The cloud, like every other technology, was developed to help us do more things faster and more efficiently. It’s a business tool that provides the self-service flexibility of on-demand technological services decoupled from the need to physically deliver hardware and software. Organizations are flocking to leverage this power, but there are nagging questions: Is cloud security getting better or worse? Why does it seem that there are more cloud breaches happening now than before? If an organization moves to the cloud, is it more likely to get hacked?

These questions are understandable. Although many organizations are rushing to the cloud or being driven there by their leadership, no one wants to end up in a headline because of a security fiasco. IT decision makers need to know how to avoid the most likely ways to fail. In part 1 of this article series, we unpack these questions about the prevalence and danger of cloud breaches.

Cloud Services and Deployment Models

First off, there isn’t one definitive type of cloud.

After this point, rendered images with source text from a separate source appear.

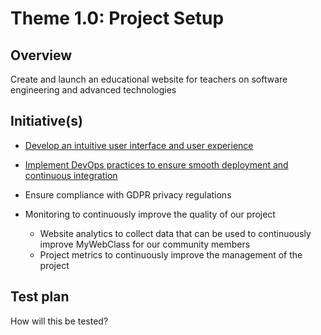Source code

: # Theme 1.0: Project Setup
## Overview
Create and launch an educational website for teachers on software engineering and advanced technologies
## Initiative(s)

* [Develop an intuitive user interface and user experience](initiatives/initiative_devops.md)
* [Implement DevOps practices to ensure smooth deployment and continuous integration](initiatives/initiative2.md)
* Ensure compliance with GDPR privacy regulations

* Monitoring to continuously improve the quality of our project
  * Website analytics to collect data that can be used to continuously improve MyWebClass for our community members
  * Project metrics to continuously improve the management of the project

## Test plan
How will this be tested?
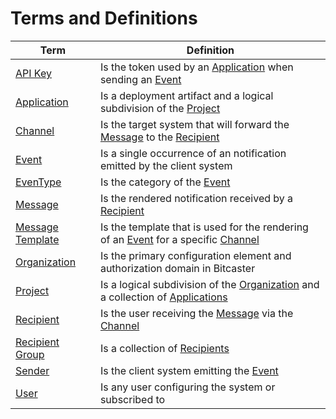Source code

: # Terms and Definitions

 Term                                                                  | Definition                                                                                                     
-----------------------------------------------------------------------|----------------------------------------------------------------------------------------------------------------
 <a id="api-key" href="api-key">API Key</a>                            | Is the token used by an [Application](#application) when sending an [Event](#event)                            
 <a id="application" href="application">Application</a>                | Is a deployment artifact and a logical subdivision of the [Project](#project)                                  
 <a id="channel" href="channel">Channel</a>                            | Is the target system that will forward the [Message](#message) to the [Recipient](#recipient)                  
 <a id="event" href="event">Event</a>                                  | Is a single occurrence of an notification emitted by the client system                                         
 <a id="event-type" href="event-type">EvenType</a>                     | Is the category of the [Event](#event)                                                                         
 <a id="message" href="message">Message</a>                            | Is the rendered notification received by a [Recipient](#recipient)                                             
 <a id="message-template" href="message-template">Message Template</a> | Is the template that is used for the rendering of an [Event](#event) for a specific [Channel](#channel)        
 <a id="organization" href="organization">Organization</a>             | Is the primary configuration element and authorization domain in Bitcaster                                     
 <a id="project" href="project">Project</a>                            | Is a logical subdivision of the [Organization](#organization) and a collection of [Applications](#application) 
 <a id="recipient" href="recipient">Recipient</a>                      | Is the user receiving the [Message](#message) via the [Channel](#channel)                                      
 <a id="recipient-group" href="recipient-group">Recipient Group</a>    | Is a collection of [Recipients](#recipient)                                                                    
 <a id="sender" href="sender">Sender</a>                               | Is the client system emitting the [Event](#event)                                                              
 <a id="user" href="user">User</a>                                     | Is any user configuring the system or subscribed to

The National Institute of Standards and Technology’s (NIST) definition of cloud computing lists three cloud service models—infrastructure-as-a-service (IaaS), platform-as-a-service (PaaS), and software-as-a-service (SaaS)—and four deployment models: private, community, public, and hybrid.

In F5’s 2019 State of Application Services survey, 87 percent of respondents indicated they operate in a multi-cloud environment, meaning any combination of the above. So far, we don’t have enough detail on many reported breaches to know if the affected assets were stored in the cloud, on premises, or in hybrid environments, nor do we know the kinds of services that were in use. As we unfold this story, we’ll be as specific as possible. That way you can map our individual datapoints back to the kinds of cloud services and deployment models you’re using.

What is a Breach?

When we talk about breaches, we’re specifically talking about the exposure of protected data to unauthorized persons, for example, cybercriminals getting our payment card data. However, in our 2018 Application Protection Report survey, we saw that some industry sectors care as much about availability as other sectors do about the confidentiality of their data. Is an outage—that is, the unexpected failure of availability of service—considered a breach? For some, it could be.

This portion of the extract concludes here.